La concentración de CO2 sigue creciendo a pesar de la crisis sanitaria causada por el Covid-19

Actualizado: 8 de abr de 2020

Hace unos días vimos cómo la interrupción drástica de la movilidad de la ciudadanía debido al coronavirus hizo que los niveles gases contaminantes como el NO2 se redujeran hasta alcanzar niveles incluso por debajo de lo permitido por la OMS (Organización Mundial de la Salud), que es donde deberían estar siempre para proteger nuestra salud. El confinamiento, medida adoptada para frenar la curva de contagio del virus, ha hecho que se quedaran aparcados muchos vehículos, la principal fuente de contaminación de las ciudades.

También las emisiones de gases de efecto invernadero, como el CO2, causantes del cambio climático, se han reducido de forma drástica por la crisis. Por ejemplo, en China, el mayor emisor de CO2 del mundo, se estima que las emisiones en febrero se redujeron en torno a un 25%.
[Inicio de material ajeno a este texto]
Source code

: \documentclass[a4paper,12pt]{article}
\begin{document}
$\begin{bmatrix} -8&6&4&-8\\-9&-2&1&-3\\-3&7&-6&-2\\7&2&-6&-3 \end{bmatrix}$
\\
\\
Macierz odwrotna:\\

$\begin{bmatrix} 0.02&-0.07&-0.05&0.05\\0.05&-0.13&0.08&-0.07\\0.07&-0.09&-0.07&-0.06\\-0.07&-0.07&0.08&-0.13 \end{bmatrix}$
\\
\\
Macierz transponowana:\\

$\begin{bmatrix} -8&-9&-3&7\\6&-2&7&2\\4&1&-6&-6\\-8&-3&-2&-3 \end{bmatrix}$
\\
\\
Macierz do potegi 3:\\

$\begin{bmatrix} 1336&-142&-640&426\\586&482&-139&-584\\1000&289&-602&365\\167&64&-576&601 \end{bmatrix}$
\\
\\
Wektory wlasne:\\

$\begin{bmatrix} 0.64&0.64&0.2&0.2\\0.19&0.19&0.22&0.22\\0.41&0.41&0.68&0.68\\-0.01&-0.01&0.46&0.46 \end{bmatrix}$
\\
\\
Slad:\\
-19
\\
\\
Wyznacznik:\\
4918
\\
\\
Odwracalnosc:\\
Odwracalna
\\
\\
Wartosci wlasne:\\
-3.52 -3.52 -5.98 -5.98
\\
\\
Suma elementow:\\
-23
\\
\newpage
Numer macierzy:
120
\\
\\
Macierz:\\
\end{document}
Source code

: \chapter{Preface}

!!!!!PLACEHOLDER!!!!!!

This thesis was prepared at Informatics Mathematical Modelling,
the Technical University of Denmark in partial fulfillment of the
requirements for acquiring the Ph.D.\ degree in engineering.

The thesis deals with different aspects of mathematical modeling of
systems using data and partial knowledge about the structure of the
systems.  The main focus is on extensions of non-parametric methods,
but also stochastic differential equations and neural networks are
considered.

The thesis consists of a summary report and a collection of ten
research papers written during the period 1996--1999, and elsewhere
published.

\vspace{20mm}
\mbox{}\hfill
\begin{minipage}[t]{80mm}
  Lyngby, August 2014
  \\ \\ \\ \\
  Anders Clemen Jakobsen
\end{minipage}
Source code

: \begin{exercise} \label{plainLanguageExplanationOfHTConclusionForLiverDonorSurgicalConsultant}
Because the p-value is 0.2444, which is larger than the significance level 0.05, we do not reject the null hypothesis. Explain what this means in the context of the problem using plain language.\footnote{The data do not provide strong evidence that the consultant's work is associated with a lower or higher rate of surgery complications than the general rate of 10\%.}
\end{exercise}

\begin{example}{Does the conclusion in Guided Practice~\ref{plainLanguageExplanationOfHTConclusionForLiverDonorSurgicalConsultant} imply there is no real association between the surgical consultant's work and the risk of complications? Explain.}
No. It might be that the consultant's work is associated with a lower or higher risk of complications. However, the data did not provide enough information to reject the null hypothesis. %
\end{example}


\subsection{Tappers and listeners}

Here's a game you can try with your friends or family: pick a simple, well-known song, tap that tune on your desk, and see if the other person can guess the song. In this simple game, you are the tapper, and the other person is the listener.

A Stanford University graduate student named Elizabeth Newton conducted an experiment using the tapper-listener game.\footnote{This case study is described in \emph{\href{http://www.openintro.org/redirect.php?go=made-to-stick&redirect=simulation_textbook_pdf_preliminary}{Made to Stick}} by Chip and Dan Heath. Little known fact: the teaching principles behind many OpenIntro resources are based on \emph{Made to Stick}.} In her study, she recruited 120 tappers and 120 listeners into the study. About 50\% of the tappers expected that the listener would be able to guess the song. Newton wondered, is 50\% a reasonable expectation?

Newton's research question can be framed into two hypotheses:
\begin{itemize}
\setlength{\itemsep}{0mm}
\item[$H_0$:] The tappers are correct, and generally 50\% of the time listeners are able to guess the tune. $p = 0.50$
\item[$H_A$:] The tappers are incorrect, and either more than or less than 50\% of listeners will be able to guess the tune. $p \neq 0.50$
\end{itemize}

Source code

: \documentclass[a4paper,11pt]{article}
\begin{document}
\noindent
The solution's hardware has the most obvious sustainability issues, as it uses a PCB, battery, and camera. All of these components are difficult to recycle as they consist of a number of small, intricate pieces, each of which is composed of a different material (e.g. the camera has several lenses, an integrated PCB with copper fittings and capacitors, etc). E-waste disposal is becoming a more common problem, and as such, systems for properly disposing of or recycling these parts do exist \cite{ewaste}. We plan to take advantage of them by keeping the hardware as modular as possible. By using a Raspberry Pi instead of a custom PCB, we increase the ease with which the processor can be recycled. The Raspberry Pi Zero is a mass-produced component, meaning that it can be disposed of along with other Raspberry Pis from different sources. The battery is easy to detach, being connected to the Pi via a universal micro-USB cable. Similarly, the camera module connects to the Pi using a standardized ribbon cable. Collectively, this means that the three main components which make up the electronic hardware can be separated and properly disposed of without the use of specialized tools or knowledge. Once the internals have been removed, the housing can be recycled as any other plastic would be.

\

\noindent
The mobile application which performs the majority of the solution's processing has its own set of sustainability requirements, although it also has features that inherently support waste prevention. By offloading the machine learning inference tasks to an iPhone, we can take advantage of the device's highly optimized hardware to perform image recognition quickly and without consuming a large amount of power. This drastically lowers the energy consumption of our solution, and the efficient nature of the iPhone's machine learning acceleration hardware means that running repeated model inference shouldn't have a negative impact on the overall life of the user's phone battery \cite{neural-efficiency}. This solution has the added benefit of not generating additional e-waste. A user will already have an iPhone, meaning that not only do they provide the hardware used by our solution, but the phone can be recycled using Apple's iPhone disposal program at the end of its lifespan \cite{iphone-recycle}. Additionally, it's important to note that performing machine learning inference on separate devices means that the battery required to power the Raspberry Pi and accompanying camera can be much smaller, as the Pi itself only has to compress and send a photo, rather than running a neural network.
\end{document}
Sin embargo, a pesar de que por la crisis del covid estamos emitiendo menos, todavía la cantidad de CO2 que ya hemos acumulado en la atmósfera es demasiado alta. Greenpeace alerta de que, pese a la reducción de las emisiones en algunos sectores como el transporte y el eléctrico, la concentración de CO2 en la atmósfera no baja sino que sigue aumentando. Consecuentemente, la crisis sanitaria no está contribuyendo a paliar la otra gran crisis a la que se enfrenta el mundo: el cambio climático.



Fuente: NOAA


Según los datos de la NOAA (Administración Nacional Oceánica y Atmosférica de Estados Unidos), la concentración de CO2 que se acumula en la atmósfera no ha dejado de crecer desde que empezaron los registros en 1958: la media entre enero y marzo de este año ha alcanzado las 413,89 partes por millón (ppm), frente a las 411,6 ppm del mismo periodo de 2019

Fuente: NOAA Descargar gráfico y/o datos


La reducción puntual de las emisiones de CO2 no paliará la emergencia climática

Ya se han hecho algunas estimaciones sobre qué nivel de reducción puntual de emisiones causará la crisis del coronavirus, debido a la disminución, drástica pero transitoria, de las actividades que producen esas emisiones: Alemania podría emitir entre 50 y 120 millones de toneladas menos de CO2 este año por la enorme bajada en la demanda de electricidad. En la ciudad de Nueva York se estima una caída del 5-10% de las emisiones de CO2 y una caída sólida en el metano y, en España, la reducción del transporte por carretera se ha estabilizado en el 70% tanto en ámbito interurbano como metropolitano, mientras que el número de vuelos con origen o destino en España ha caído más de un 90%.

La Agencia Internacional de la Energía (AIE) ha señalado, además, que la demanda de petróleo de este año ha caído por primera vez desde 2009 (en torno a 90.000 barriles de petróleo/día respecto a 2019) debido a la profunda contracción del consumo de petróleo en China y a las importantes perturbaciones en los viajes y el comercio mundiales. De hecho, los datos más recientes indican que la demanda de petróleo se ha hundido un 25%, como si toda Norteamérica (EEUU, Canadá y Méjico) dejasen de consumir petróleo de golpe.

Ante estas proyecciones y datos, desde EcoHeroes subrayamos que, aunque las reducciones puntuales en las emisiones no van a paliar la crisis climática, sí deberían servir para iniciar los cambios profundos y necesarios para reducir las emisiones a cero.

La comunidad científica insiste en que la próxima década es decisiva para evitar los peores impactos del cambio climático. Para Ecoheroes, este punto de inflexión puede y debe ser un motor de la recuperación económica y ser la base de la prosperidad a largo plazo. Los gobiernos deben asegurarse de que se abandonan las subvenciones a los combustibles fósiles y que los apoyos e inversiones públicas se destinan a actividades productivas que garantizan la sostenibilidad del planeta. Toda iniciativa de rescate debe centrarse en las personas y en el caso de empresas debe condicionarse a criterios sociales y ambientales.

Insistimos, además, en que el impulso y la financiación en los sectores de las energías renovables, la renovación de edificios energéticamente eficientes, la gestión de la demanda, la movilidad sostenible y la agricultura ecológica serían generadores de empleo, concretamente, de 24 millones de nuevos puestos de trabajo en todo el mundo para el año 2030, según estimaciones de la OIT.